EL bicudo arruina los campos de algodón de Anselmo Algaroba. Quince días antes de la cosecha de los tacos de plumón blanco, prevista para principios de junio, este productor brasileño de 73 años, propietario de seis hectáreas en Veneza, en el corazón del Estado de Ceara, en el noreste de Brasil, ha más de un recurso contra el picudo del algodón: a falta de poder usar pesticidas, su esposa, Roseli, y él recogen cada flor afectada y la secan a mano, en la madrugada, y la queman inmediatamente para evitar la propagación de las larvas contiene.
En Riacho do Meio, a 150 kilómetros, Joao Félix, un productor de algodón convertido a orgánico, también teme un ataque. La lluvia, que podría lavar las plantas y ahogar a los gusanos, se ha retrasado mucho. Y los aguaceros torrenciales de febrero y marzo complicaron la primera siembra de enero y propiciaron la emergencia en sus arenales. Solo el 60% de los 171 productores de su cooperativa, ADEC, lograron sembrar a tiempo. Las hileras de los campos de algodón de Joao Félix son escasas. Y las plantas atacadas por el bicudo solo presagia unas cuantas flores.

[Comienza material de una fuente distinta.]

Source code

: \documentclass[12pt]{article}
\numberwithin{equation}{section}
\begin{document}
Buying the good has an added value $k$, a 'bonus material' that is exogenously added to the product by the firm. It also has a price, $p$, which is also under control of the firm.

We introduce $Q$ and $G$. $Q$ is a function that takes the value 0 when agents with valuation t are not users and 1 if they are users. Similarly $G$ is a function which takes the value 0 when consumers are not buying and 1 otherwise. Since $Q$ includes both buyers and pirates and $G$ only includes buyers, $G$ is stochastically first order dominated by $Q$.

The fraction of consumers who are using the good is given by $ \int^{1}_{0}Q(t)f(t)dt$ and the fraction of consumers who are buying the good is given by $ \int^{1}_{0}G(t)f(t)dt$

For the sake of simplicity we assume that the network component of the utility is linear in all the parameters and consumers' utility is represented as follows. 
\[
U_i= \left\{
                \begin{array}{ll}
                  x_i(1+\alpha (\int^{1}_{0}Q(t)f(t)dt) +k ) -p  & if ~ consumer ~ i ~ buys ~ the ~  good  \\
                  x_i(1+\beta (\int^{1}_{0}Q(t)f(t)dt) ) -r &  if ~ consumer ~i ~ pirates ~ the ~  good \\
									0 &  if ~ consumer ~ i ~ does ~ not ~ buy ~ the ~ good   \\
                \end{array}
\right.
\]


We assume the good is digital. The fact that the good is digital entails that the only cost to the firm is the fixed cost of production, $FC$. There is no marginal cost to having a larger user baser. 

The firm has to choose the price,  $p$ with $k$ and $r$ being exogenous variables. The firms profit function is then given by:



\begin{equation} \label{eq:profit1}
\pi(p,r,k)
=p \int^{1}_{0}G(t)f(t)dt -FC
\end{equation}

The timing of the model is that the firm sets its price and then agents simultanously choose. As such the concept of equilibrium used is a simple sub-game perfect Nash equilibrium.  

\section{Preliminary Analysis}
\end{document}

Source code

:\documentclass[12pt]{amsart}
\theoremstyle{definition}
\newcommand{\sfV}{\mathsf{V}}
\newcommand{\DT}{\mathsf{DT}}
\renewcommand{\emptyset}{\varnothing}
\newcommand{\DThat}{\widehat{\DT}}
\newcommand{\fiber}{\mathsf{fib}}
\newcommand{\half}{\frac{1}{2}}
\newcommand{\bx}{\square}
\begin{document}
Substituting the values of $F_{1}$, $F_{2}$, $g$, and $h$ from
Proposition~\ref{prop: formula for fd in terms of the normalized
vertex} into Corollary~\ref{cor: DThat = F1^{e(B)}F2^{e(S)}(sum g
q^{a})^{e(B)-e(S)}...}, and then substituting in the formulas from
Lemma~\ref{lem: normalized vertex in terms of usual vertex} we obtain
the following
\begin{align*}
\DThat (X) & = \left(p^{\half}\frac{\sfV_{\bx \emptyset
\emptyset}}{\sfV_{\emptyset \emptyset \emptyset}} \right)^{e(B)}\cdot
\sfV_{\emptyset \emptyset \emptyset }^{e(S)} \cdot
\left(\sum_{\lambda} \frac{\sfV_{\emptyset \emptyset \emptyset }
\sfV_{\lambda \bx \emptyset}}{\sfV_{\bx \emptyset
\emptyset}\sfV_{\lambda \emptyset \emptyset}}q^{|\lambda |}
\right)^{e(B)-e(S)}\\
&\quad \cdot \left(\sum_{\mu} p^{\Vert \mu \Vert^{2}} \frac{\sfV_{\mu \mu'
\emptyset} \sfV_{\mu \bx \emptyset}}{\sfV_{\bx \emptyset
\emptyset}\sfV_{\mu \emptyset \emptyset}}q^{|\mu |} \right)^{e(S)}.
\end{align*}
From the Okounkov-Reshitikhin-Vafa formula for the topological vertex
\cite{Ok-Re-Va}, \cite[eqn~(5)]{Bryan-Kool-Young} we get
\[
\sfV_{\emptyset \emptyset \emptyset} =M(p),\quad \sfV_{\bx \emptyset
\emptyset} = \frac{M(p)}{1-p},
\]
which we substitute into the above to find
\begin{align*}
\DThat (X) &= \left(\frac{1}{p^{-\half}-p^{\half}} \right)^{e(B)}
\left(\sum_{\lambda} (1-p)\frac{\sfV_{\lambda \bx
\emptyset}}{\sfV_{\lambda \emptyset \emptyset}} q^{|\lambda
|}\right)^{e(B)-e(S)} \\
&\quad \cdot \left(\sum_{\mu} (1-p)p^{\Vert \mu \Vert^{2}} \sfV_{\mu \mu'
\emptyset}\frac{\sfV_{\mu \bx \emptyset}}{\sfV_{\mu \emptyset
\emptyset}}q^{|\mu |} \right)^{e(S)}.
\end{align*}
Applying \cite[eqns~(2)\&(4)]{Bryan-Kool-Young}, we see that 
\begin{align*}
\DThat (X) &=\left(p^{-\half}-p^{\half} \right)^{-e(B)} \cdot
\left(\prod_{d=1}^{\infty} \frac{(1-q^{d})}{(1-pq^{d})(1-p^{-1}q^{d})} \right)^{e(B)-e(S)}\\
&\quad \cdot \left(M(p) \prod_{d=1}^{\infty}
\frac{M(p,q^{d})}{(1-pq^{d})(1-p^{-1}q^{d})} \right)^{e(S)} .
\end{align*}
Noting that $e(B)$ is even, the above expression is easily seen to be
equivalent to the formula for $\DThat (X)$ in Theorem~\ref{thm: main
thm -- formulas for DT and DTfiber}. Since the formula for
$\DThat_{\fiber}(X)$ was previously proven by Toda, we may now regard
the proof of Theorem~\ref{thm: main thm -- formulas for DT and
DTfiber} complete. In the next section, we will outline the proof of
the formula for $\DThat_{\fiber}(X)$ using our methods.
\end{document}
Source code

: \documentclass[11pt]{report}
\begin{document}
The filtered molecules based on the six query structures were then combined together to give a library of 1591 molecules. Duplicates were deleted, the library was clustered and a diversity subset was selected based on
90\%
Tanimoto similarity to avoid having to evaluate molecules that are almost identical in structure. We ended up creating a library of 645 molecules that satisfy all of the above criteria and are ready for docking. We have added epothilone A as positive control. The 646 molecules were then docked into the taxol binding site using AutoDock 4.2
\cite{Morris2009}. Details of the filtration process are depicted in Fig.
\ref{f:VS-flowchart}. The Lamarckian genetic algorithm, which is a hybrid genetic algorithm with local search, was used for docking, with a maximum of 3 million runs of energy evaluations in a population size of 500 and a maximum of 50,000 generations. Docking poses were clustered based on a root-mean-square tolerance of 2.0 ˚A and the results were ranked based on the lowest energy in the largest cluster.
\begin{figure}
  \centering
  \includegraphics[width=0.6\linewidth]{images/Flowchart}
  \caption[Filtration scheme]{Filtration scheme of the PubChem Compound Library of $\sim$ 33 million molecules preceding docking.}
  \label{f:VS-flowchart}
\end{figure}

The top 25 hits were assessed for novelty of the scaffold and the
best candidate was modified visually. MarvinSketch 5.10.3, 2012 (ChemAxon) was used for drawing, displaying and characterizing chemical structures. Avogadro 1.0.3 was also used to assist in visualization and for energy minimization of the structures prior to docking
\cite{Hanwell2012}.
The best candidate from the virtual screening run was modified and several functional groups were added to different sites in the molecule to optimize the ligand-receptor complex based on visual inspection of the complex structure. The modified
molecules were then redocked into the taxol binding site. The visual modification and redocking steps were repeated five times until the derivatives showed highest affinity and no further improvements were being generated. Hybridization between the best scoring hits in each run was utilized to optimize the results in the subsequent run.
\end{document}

El escarabajo destruyó las plantaciones de algodón brasileñas en la década de 1980. Desde entonces, los pesticidas se impusieron en todas partes, en grandes haciendas ultramecanizadas, como en el estado de Mato Grosso do Sul.
Estos insecticidas ultrapotentes se rocían allí en abundancia. Sobre todo porque el país, el cuarto mayor productor de algodón del mundo, por detrás de India, China y Estados Unidos, pretende aumentar aún más su producción y convertirse en el principal exportador de algodón en 2023. Para disgusto de todos los que denuncian los perjuicios de esta industria y el impacto de los plaguicidas en la salud. “A menudo me encuentro bañado con pesticidas”, recuerda Juan Félix Dantas, un agricultor de 77 años que se convirtió a la agroecología en 2001.
“Este veneno no tiene futuro”
En Ceará, sin embargo, cientos de productores resisten la tentación de los pesticidas o los abandonan. «Todo el mundo sabe que este veneno no tiene futuro», cree Anselmo Algaroba. Y, según él, “el algodón orgánico paga bien”.
Porque, a pesar de los ataques de los bicudo, y el caos provocado por la crisis climática, estos productores viven de sus tierras algodoneras y se alimentan de las hileras de maíz, frijol, boniato y ajonjolí sembradas en los alrededores. En la hacienda Jardim, cerca de Taua, la cosecha de algodón, que requiere un mes de trabajo, debe » ser bueno «, también juez Francisco-Veloso de Oliveira, productor orgánico durante cinco años. Su remuneración está garantizada en virtud de un contrato de comercio justo establecido desde hace varios años por su cooperativa, ADEC, que reúne a 220 productores en torno a Taua, y Veja, una marca francesa de cestas.